Each detonation hurled men skyward, armor twisting, shields folding. The blasts left only craters, littered with shredded plate and what little remained of flesh.
Panic set in.
"Form ranks! FORM RANKS!" shouted another officer, his voice raw.
But the soldiers weren’t listening. They were scattering, clambering over each other to escape the rain of iron.
Levies broke first, tossing their shields aside as they fled, their screams carrying far across the plains.
Even the proud Spellswords, those who believed themselves avatars of the Crucible’s will, staggered, shielding their eyes against the inferno.
Many turned to their captains, demanding answers that did not exist.
"What is this sorcery?!" one howled, clutching at the charred remains of a comrade. "It is not magic! It is something else, something worse!"
Another shell slammed into the center of a battalion, the explosion lifting an entire block of men off their feet and leaving nothing but a smoking pit.
Some officers tried to rally, calling for a charge, but their words were drowned by the thunder of Caedrion’s barrage.
Each gun fired in rhythm, relentless, mechanical, inexorable. Ten shells a minute. A storm of iron the like of which the world had never seen.
And all the while, Caedrion sat his horse on the distant rise, one gloved hand resting casually on his reins, the other holding his stopwatch.
His expression was calm, detached, almost clinical. To him, this was no battlefield, it was a proving ground.
Within the shattered ranks of House Ignarion’s host, men wept openly.
Some fell to their knees, begging the Crucible for deliverance. Others cast down their arms, retreating in blind terror.

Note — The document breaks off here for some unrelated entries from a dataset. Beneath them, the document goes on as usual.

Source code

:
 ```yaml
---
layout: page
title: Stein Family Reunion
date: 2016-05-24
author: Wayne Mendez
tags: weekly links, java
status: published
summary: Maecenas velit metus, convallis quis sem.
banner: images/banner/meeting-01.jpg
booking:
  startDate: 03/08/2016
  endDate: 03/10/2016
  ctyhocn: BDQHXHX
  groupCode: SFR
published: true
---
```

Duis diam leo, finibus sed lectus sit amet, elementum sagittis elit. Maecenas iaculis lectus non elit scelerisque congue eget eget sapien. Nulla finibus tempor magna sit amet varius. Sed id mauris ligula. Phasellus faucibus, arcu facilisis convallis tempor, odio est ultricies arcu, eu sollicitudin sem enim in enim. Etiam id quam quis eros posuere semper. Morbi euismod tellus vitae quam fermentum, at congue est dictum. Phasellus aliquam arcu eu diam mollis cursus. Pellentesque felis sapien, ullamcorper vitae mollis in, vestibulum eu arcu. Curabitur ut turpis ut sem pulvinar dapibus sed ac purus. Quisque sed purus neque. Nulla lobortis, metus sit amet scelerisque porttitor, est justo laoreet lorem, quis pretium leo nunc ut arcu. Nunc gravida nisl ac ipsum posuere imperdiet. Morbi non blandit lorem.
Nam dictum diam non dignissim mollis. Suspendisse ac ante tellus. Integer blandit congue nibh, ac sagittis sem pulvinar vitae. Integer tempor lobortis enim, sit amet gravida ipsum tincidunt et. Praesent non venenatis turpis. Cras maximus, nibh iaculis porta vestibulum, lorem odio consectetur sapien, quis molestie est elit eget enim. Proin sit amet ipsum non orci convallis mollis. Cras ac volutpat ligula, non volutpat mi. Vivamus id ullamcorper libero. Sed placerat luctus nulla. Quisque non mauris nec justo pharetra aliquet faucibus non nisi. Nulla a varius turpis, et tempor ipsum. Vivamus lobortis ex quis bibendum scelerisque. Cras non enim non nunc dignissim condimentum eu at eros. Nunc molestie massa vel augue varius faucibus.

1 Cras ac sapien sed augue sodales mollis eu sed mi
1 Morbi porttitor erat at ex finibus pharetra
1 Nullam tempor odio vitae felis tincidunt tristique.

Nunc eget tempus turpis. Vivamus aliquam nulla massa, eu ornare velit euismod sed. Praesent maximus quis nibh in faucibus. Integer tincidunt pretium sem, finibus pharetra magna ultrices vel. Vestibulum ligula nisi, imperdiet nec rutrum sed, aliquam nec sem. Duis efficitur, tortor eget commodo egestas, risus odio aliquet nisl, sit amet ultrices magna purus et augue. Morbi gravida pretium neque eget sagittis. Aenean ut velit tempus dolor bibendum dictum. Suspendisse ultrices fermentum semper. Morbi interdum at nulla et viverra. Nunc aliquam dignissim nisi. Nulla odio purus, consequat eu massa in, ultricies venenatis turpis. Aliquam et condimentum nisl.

Their commanders shouted and cursed, but the truth was undeniable: they had marched to crush a rebellion, only to find themselves dismantled like playthings.
Dawnhaven’s "toys" were not toys at all. They were gods of thunder, wielded by the hands of men.
And as the next barrage tore into the floundering mass of Ignarion troops, one thought echoed in every survivor’s mind:
The world has changed. And we are not ready for it.